Pharmaceutical company Merck recently announced that it is voluntarily recalling a cholesterol medication called Liptruzet due to a packaging problem.
The company warned that the recall might lead to shortages of the medication, though both active ingredients are available separately.
"Talk to your doctor before stopping use of prescribed medication."
The medication sold under the brand name Liptruzet is a combination of two medicines — ezetimibe and atorvastatin. The product, which was put on the market in May 2013, works to both slow the amount of cholesterol the body produces and prevent the body from absorbing cholesterol from food.

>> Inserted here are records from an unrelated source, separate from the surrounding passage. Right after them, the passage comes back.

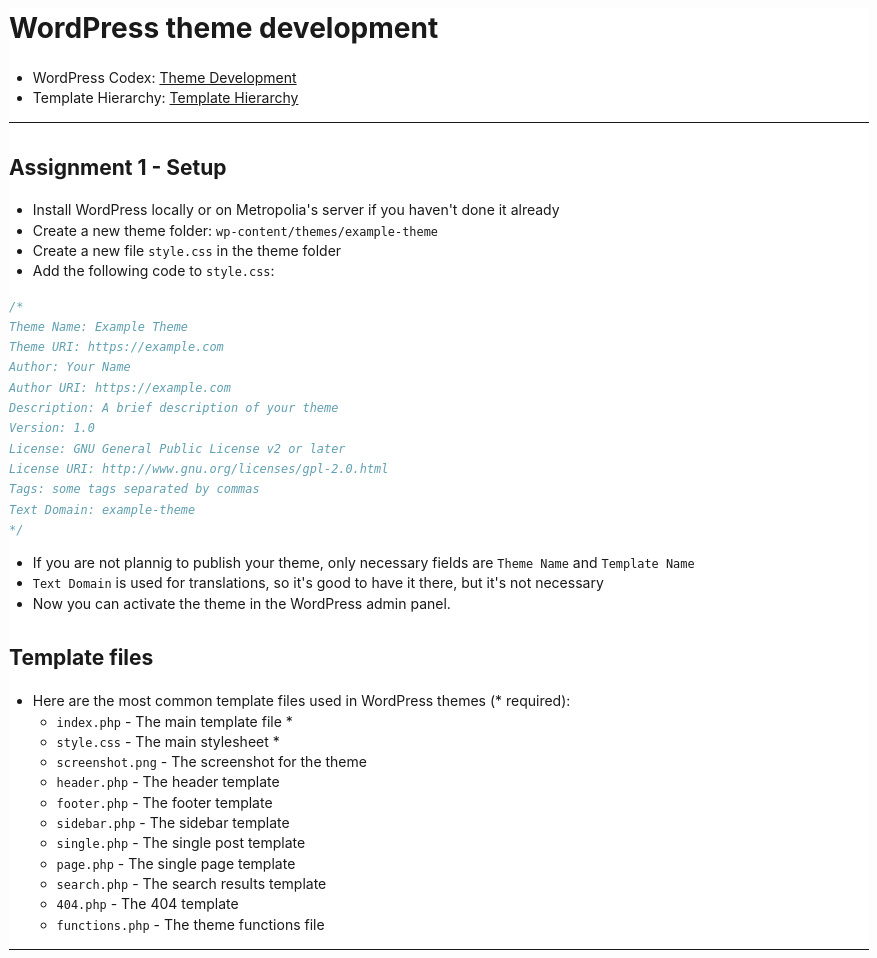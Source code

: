 # WordPress theme development

- WordPress Codex: [Theme Development](https://codex.wordpress.org/Theme_Development)
- Template Hierarchy: [Template Hierarchy](https://developer.wordpress.org/themes/basics/template-hierarchy/)

---

## Assignment 1 - Setup

- Install WordPress locally or on Metropolia's server if you haven't done it already
- Create a new theme folder: `wp-content/themes/example-theme`
- Create a new file `style.css` in the theme folder
- Add the following code to `style.css`:

```css
/*
Theme Name: Example Theme
Theme URI: https://example.com
Author: Your Name
Author URI: https://example.com
Description: A brief description of your theme
Version: 1.0
License: GNU General Public License v2 or later
License URI: http://www.gnu.org/licenses/gpl-2.0.html
Tags: some tags separated by commas
Text Domain: example-theme
*/
```

- If you are not plannig to publish your theme, only necessary fields are `Theme Name` and `Template Name`
- `Text Domain` is used for translations, so it's good to have it there, but it's not necessary
- Now you can activate the theme in the WordPress admin panel.

## Template files

- Here are the most common template files used in WordPress themes (\* required):
  - `index.php` - The main template file \*
  - `style.css` - The main stylesheet \*
  - `screenshot.png` - The screenshot for the theme
  - `header.php` - The header template
  - `footer.php` - The footer template
  - `sidebar.php` - The sidebar template
  - `single.php` - The single post template
  - `page.php` - The single page template
  - `search.php` - The search results template
  - `404.php` - The 404 template
  - `functions.php` - The theme functions file

---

Merck announced the voluntary recall of all Liptruzet tablets (including 10/10 milligram, 10/20 milligram, 10/40 milligram and 10/80 milligram tablets) from wholesalers in the United States and Puerto Rico that were distributed since the product was placed on the market.
According to Merck, the company is not recalling the medication from pharmacies or from patients.
"Patients may continue taking Liptruzet in their possession as prescribed by their health care provider," Merck said in a statement.
"Some of the outer laminate foil pouches may allow in air and moisture, which could potentially decrease the effectiveness or change the characteristics of the product," explained Merck.
However, the company stressed that recall was not being made in response to any reports of illnesses or complaints and that the likelihood of the packaging issues interrupting the medicine's performance was low.
"The recall will deplete all available supply in the US, and stock-outs are expected," noted Merck.
But according to the company, both active ingredients are still available separately. Ezetimibe is sold under the brand name Zetia by Merck and atorvastatin is sold as a generic medication by a number of companies.
According to the American Heart Association (AHA), when too much of the "bad" type of cholesterol (called LDL) develops in the blood, it can build up in the arteries and eventually contribute to an increased risk of heart disease, heart attack or stroke.
The Centers for Disease Control and Prevention (CDC) estimated that around 71 million American adults (33.5 percent of the population) have high LDL cholesterol.
Merck noted that it is working with the US Food and Drug Administration (FDA) on the Liptruzet recall and will resupply the medication as soon as possible.